Gina Carano’s Hollywood Reporter interview dropped this week, and the most revealing thing in it was what she didn’t say. Asked about Kathleen Kennedy, the Lucasfilm president who presided over her firing in February 2021, Carano kept it short. “I wish her the best,” she said. She added that she hoped Kennedy would one day write a book or become the subject of a documentary. “You never know what somebody else is going through.”
That sentence reveals quite a distance traveled from the version of Carano who posted on X in October 2023 about Kennedy’s “publicist ghouls,” her “online mob,” and the executives she said would “sell their soul to work for Lucasfilm.” That Carano was still burning. This one has moved past it.
What changed is the lawsuit. Carano, backed by Elon Musk’s X Corp legal fund, sued Disney and Lucasfilm in 2024. The case settled earlier this year. The terms are confidential. What is not confidential is Disney’s official statement following the settlement, which Carano highlighted in the interview because almost nobody else noticed it. Disney said Carano “was always well respected by her directors, co-stars, and staff” and that the company looked “forward to identifying opportunities to work together with Ms. Carano in the near future.”
“Nobody really picked it up,” Carano said. “But it’s such a remarkable contrast from that first very horrendous statement that they had put out years earlier.”
The 2021 firing statement was designed to destroy her. The 2026 settlement statement reads like a door left open. Whether that door leads anywhere is a separate question. Carano told the Hollywood Reporter she has spoken with Jon Favreau and Dave Filoni. Nothing confirmed. She wants to return to acting “to tell stories, and to be passionate about my work, like never before.”
On Pedro Pascal, with whom she shared the screen in The Mandalorian’s first two seasons, she confirmed they no longer speak. The last contact was after Carl Weathers died in February 2024. She did not say it with bitterness. She said it as a fact. Pascal never publicly denounced her during the firing. Behind the scenes, per prior reporting, he advised her to tell critics what they wanted to hear.

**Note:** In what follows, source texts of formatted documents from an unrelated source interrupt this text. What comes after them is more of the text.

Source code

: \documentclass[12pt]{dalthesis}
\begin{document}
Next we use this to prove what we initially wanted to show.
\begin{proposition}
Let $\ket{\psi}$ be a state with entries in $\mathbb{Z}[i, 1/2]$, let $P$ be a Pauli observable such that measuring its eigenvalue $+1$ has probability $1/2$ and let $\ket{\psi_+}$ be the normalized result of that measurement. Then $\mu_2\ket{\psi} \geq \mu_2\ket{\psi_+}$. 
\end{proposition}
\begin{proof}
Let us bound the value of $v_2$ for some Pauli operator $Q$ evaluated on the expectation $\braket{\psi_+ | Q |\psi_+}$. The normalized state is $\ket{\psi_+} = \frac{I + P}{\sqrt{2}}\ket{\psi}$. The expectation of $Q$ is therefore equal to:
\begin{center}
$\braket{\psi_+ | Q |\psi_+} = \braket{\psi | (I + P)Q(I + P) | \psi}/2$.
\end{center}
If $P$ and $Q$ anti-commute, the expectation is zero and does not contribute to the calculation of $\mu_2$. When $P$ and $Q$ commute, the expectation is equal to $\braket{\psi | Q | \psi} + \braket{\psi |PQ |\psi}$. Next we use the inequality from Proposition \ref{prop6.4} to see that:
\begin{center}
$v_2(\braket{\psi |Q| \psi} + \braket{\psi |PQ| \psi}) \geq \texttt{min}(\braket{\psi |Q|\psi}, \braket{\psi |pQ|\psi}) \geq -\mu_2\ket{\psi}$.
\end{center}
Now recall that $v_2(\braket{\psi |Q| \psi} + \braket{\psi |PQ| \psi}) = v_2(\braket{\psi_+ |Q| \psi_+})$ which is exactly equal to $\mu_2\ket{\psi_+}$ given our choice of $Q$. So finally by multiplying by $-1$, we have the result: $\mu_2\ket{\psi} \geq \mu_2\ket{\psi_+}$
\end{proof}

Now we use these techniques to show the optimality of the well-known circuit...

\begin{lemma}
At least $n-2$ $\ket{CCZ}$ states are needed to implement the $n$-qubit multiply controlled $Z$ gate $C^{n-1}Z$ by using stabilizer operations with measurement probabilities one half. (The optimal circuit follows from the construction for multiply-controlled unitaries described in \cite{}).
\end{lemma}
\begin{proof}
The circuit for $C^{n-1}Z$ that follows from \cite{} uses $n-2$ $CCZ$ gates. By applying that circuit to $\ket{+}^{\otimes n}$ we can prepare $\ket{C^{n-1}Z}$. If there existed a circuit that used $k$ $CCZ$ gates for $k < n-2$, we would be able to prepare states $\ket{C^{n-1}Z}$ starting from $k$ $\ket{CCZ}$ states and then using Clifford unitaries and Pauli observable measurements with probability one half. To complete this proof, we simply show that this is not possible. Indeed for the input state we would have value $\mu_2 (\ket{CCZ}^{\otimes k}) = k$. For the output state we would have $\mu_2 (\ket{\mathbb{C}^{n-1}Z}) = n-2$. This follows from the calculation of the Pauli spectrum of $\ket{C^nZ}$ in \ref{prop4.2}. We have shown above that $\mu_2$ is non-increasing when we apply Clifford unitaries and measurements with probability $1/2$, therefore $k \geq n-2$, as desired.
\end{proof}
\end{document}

She chose not to. That choice cost her the role. She has not apologized for it.
Carano fights Ronda Rousey on Netflix on May 16. The appeal of fighting, she told the Hollywood Reporter, is its honesty. “The opponent that you’re training for is right in front of you. And you know what their intentions are, and they know what your intentions are.”
Hollywood does not operate that way. She knows that now in ways she did not in 2018 when she sat across from Kathleen Kennedy for the first time and got the part.
Is Gina Carano’s story in Hollywood over, or is the Disney settlement statement a signal of something more?